Hey guys. The weekend is just about here! If you’re currently dealing with Mother Nature, I hope you are staying safe and warm. Spring will be here soon, my friends!
I’m often asked how I continue to motivate myself to workout on a regular basis and commit to exercise while juggling kids and work. While I believe it has a lot to do with making fitness a priority, there are other factors involved with maintaining a focus on fitness. Today I’m sharing some of the ways I’ve learned to commit to my weekly workouts and stay motivated to exercise.
1. Plan, plan, plan!
Every Sunday I spend some time reviewing my calendar for the week ahead. Since I am old school, I use my Kate Spade planner to keep track of all my appointments. In addition to scheduling my work commitments, school events, and personal appointments, I make sure to plan my workouts for the upcoming week. While I typically stick to the same schedule/classes, sometimes I will have a conflict and need to restructure my days so that I can squeeze in a CrossFit class, home workout, or a run. But I have found that I am MUCH more likely to stick to my weekly workouts if I take some time to plan in advance.

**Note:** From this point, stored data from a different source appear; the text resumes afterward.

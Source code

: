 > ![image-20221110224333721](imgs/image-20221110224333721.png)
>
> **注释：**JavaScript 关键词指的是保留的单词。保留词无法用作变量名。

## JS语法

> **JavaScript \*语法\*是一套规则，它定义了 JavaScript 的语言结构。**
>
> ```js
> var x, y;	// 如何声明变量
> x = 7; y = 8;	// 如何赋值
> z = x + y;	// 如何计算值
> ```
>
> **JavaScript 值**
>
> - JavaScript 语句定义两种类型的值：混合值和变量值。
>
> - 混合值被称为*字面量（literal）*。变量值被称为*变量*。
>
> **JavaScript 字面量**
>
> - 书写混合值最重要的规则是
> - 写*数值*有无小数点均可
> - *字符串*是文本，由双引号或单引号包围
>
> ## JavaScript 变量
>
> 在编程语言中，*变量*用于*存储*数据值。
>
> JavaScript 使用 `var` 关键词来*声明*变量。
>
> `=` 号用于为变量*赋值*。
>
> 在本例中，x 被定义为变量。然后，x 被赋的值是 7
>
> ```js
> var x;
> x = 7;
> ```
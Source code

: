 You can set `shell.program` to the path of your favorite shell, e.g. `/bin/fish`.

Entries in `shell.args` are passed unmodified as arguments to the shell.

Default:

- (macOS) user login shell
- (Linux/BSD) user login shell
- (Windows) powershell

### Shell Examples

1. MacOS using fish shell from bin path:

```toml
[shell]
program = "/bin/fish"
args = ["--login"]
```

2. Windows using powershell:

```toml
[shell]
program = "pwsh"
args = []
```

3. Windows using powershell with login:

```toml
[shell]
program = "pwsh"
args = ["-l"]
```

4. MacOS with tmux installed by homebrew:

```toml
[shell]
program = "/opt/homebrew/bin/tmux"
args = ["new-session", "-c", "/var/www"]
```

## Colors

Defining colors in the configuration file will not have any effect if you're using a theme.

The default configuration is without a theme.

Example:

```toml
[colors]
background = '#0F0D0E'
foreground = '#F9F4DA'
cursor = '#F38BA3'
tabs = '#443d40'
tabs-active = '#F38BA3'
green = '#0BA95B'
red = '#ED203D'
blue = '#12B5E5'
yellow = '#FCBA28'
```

2. Pay (and sign up) for classes and training in advance.
This works really well if you plan to attend group classes during the week. Most studio around here fill up fast and you need to sign up ahead of time to secure your spot. This has the added benefit of keeping you accountable since there is often a penalty or fee for cancelling within a certain window of time. Additionally, if you have a gym membership or a personal trainer, paying for both up front will keep you committed. I wouldn’t want to waste money on an unused gym membership and I sure as heck wouldn’t want to lose a training session.
3. Block the time on your calendar.
I can’t stress this one enough! Schedule your workouts ahead of time and treat them as you would any other appointment. Try your best to keep every appointment you make. Of course, things come up and you may need to miss a workout here or there, but your scheduled time should be valued in the same way as you would a work meeting or doctor’s appointment. And if you have the time blocked on your calendar then you are more likely to honor that appointment.
4. Find friends and coaches that will keep you accountable.
If you find it difficult to motivate yourself to workout on your own, try to partner up with friends, family, or colleagues. Personally, if I know others are relying on me then I’m less likely to skip. Similarly, I know that my CrossFit coaches would start to notice if I did not show up for my usual classes (I hear that’s pretty typical in the community). Having trainers/coaches who will keep you accountable (and lay on the guilt!) is great for motivation and encouragement.
5. Practice gratitude.
It’s easy to take movement for granted. Sometimes we get caught up in a routine and forget how fortunate we are to be active. I’ve been injured numerous times, and at one point I was told I would probably never run pain-free again. All that has changed for me and I’ve been able to workout and run on a regular basis (and pain-free) for quite a while now. Sometimes I still get emotional while running when I look back on those days when I couldn’t do anything without pain. I try to remind myself that movement is a gift and to remain deeply grateful for what my body can do.